Barrero Guevara Laura Andrea, Kramer Sarah C, Kurth Tobias, Domenech de Cellès Matthieu
Max Planck Institute for Infection Biology, Infectious Disease Epidemiology Group, Campus Charité Mitte, Berlin, Germany.
Institute of Public Health, Charité-Universitätsmedizin Berlin, Berlin, Germany.
Nat Ecol Evol. 2025 Feb;9(2):349-363. doi: 10.1038/s41559-024-02594-3. Epub 2024 Nov 25.

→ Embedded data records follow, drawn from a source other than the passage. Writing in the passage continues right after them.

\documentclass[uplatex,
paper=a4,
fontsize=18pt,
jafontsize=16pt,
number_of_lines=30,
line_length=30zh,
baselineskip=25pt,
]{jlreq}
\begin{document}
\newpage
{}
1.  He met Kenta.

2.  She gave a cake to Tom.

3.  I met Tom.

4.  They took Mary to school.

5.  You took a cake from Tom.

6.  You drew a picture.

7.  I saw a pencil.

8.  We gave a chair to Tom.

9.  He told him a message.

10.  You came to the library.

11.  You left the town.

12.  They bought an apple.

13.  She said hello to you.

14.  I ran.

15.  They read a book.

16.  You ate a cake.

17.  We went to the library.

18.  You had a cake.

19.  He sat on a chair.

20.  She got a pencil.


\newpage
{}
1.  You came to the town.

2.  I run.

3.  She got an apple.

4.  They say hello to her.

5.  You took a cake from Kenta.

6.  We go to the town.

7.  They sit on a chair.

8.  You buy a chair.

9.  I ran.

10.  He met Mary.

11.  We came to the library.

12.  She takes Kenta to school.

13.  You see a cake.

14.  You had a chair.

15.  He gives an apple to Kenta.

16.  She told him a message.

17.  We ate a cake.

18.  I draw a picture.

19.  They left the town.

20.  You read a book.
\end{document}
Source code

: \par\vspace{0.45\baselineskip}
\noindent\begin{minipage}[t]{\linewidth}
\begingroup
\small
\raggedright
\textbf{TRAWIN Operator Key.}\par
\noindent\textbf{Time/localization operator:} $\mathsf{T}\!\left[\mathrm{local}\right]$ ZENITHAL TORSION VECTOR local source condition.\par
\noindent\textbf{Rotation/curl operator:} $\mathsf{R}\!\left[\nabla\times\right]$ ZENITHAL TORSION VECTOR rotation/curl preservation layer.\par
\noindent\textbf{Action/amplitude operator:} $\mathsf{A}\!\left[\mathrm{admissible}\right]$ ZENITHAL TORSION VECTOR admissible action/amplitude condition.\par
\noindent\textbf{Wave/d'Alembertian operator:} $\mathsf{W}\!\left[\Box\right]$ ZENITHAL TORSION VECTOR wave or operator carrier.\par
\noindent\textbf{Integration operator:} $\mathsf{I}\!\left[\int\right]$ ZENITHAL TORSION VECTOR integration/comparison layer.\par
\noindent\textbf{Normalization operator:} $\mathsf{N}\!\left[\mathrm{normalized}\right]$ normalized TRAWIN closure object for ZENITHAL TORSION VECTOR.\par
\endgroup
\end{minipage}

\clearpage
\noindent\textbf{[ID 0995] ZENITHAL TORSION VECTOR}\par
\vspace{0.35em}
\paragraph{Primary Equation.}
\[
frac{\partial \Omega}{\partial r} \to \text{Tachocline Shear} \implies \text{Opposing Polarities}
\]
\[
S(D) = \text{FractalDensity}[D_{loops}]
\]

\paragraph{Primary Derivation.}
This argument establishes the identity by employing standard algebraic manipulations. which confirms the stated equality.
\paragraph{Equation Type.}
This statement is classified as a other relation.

A pressing question resulting from global warming is how climate change will affect infectious diseases. Answering this question requires research into the effects of weather on the population dynamics of transmission and infection; elucidating these effects, however, has proved difficult due to the challenges of assessing causality from the predominantly observational data available in epidemiological research. Here we show how concepts from causal inference-the sub-field of statistics aiming at inferring causality from data-can guide that research. Through a series of case studies, we illustrate how such concepts can help assess study design and strategically choose a study's location, evaluate and reduce the risk of bias, and interpret the multifaceted effects of meteorological variables on transmission. More broadly, we argue that interdisciplinary approaches based on explicit causal frameworks are crucial for reliably estimating the effect of weather and accurately predicting the consequences of climate change.
全球变暖引发的一个紧迫问题是气候变化将如何影响传染病。回答这个问题需要研究天气对传播和感染的种群动态的影响;然而,由于从流行病学研究中现有的主要观测数据评估因果关系存在挑战,阐明这些影响已被证明是困难的。在这里,我们展示了因果推断(旨在从数据中推断因果关系的统计学子领域)中的概念如何指导该研究。通过一系列案例研究,我们说明了这些概念如何有助于评估研究设计并从战略上选择研究地点、评估和降低偏差风险,以及解释气象变量对传播的多方面影响。更广泛地说,我们认为基于明确因果框架的跨学科方法对于可靠地估计天气影响和准确预测气候变化的后果至关重要。